China’s Engagement With Africa Has a Cold War Parallel

China’s Engagement With Africa Has a Cold War Parallel
Soviet Premier Nikita Khrushchev and Ghanaian President Kwame Nkrumah of Ghana in front of the Soviet U.N. delegation headquarters, New York City, Sept. 22, 1960 (AP photo).

In 1956, then-Soviet Premier Nikita Khrushchev executed a sharp but largely forgotten reorientation in his country’s foreign policy. During the long decades under Josef Stalin, with the exception of its support for communist China, Moscow had focused almost all of its energy abroad in buttressing client states in Eastern Europe. But with one major speech, Khrushchev announced that the era of investing only in Russia’s “near abroad” was finished. 

Taking his cues from the 1955 Asian-African Bandung Conference in Indonesia that launched the Non-Aligned Movement, and anticipating the huge wave of newly sovereign countries that would commence with Ghana’s independence from Britain in 1957, the Soviet leader announced that the USSR was determined to assist newborn countries throughout what was then called the Third World in their pursuit of political and economic independence from the West.
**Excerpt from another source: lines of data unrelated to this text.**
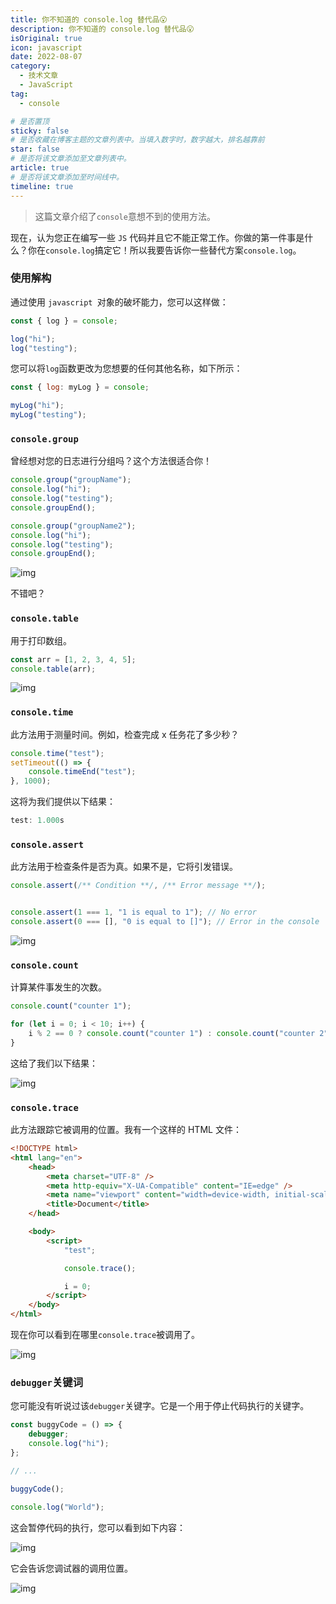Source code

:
 ```yaml
---
title: 你不知道的 console.log 替代品😮
description: 你不知道的 console.log 替代品😮
isOriginal: true
icon: javascript
date: 2022-08-07
category:
  - 技术文章
  - JavaScript
tag:
  - console

# 是否置顶
sticky: false
# 是否收藏在博客主题的文章列表中。当填入数字时，数字越大，排名越靠前
star: false
# 是否将该文章添加至文章列表中。
article: true
# 是否将该文章添加至时间线中。
timeline: true
---
```

<CountView></CountView>


> 这篇文章介绍了`console`意想不到的使用方法。


<!-- more -->



现在，认为您正在编写一些 `JS` 代码并且它不能正常工作。你做的第一件事是什么？你在`console.log`搞定它！所以我要告诉你一些替代方案`console.log`。

### 使用解构

通过使用 `javascript `对象的破坏能力，您可以这样做：

```js
const { log } = console;

log("hi");
log("testing");
```

您可以将`log`函数更改为您想要的任何其他名称，如下所示：

```js
const { log: myLog } = console;

myLog("hi");
myLog("testing");
```

### `console.group`

曾经想对您的日志进行分组吗？这个方法很适合你！

```js
console.group("groupName");
console.log("hi");
console.log("testing");
console.groupEnd();

console.group("groupName2");
console.log("hi");
console.log("testing");
console.groupEnd();
```

![img](https://public-1310720021.cos.ap-shanghai.myqcloud.com/img/https/user-images.githubusercontent.com/76736580/2022-08-07-16:45:47*182370493-7767d697-e566-4c49-92cb-05d165ab2436*9.png)

不错吧？

### `console.table`

用于打印数组。

```js
const arr = [1, 2, 3, 4, 5];
console.table(arr);
```

![img](https://public-1310720021.cos.ap-shanghai.myqcloud.com/img/https/user-images.githubusercontent.com/76736580/2022-08-07-16:45:47*182370737-70aaa896-1ab8-4a54-995a-8428980df357*f.png)

### `console.time`

此方法用于测量时间。例如，检查完成 x 任务花了多少秒？

```js
console.time("test");
setTimeout(() => {
    console.timeEnd("test");
}, 1000);
```

这将为我们提供以下结果：

```js
test: 1.000s
```

### `console.assert`

此方法用于检查条件是否为真。如果不是，它将引发错误。

```js
console.assert(/** Condition **/, /** Error message **/);


console.assert(1 === 1, "1 is equal to 1"); // No error
console.assert(0 === [], "0 is equal to []"); // Error in the console
```

![img](https://public-1310720021.cos.ap-shanghai.myqcloud.com/img/https/user-images.githubusercontent.com/76736580/2022-08-07-16:45:47*182371841-3df01141-216a-4727-856b-5cccbc6eadba*6.png)

### `console.count`

计算某件事发生的次数。

```js
console.count("counter 1");

for (let i = 0; i < 10; i++) {
    i % 2 == 0 ? console.count("counter 1") : console.count("counter 2");
}
```

这给了我们以下结果：

![img](https://public-1310720021.cos.ap-shanghai.myqcloud.com/img/https/user-images.githubusercontent.com/76736580/2022-08-07-16:45:47*182372290-97fa3235-5a8a-4320-965d-caaaf1afcf08*1.png)

### `console.trace`

此方法跟踪它被调用的位置。我有一个这样的 HTML 文件：

```html
<!DOCTYPE html>
<html lang="en">
    <head>
        <meta charset="UTF-8" />
        <meta http-equiv="X-UA-Compatible" content="IE=edge" />
        <meta name="viewport" content="width=device-width, initial-scale=1.0" />
        <title>Document</title>
    </head>

    <body>
        <script>
            "test";

            console.trace();

            i = 0;
        </script>
    </body>
</html>
```

现在你可以看到在哪里`console.trace`被调用了。

![img](https://public-1310720021.cos.ap-shanghai.myqcloud.com/img/https/user-images.githubusercontent.com/76736580/2022-08-07-16:45:47*182372829-db2ad062-8c3c-4596-91a4-3c87bf828414*4.png)

### `debugger`关键词

您可能没有听说过该`debugger`关键字。它是一个用于停止代码执行的关键字。

```js
const buggyCode = () => {
    debugger;
    console.log("hi");
};

// ...

buggyCode();

console.log("World");
```

这会暂停代码的执行，您可以看到如下内容：

![img](https://public-1310720021.cos.ap-shanghai.myqcloud.com/img/https/user-images.githubusercontent.com/76736580/2022-08-07-16:45:49*182373219-422af3f1-ab37-4555-8459-ebe6e1aae2aa*5.png)

它会告诉您调试器的调用位置。

![img](https://public-1310720021.cos.ap-shanghai.myqcloud.com/img/https/user-images.githubusercontent.com/76736580/2022-08-07-16:45:52*182373345-a98e989b-545c-41a7-ae4a-c0ba55f6ea4c*6.png)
It is one thing to give a speech and quite another to quickly steer the ship of state in a dramatically new direction, but the Khrushchev government wasted little time in turning its new policy into a reality. Under his leadership, the so-called developing world quickly went from being an afterthought in Soviet foreign and economic policy to becoming a mainstay of its global strategy. In fact, from 1950 to 1975, trade between Comecon, as the Soviet-led economic bloc was known, and the Third World increased seventeenfold.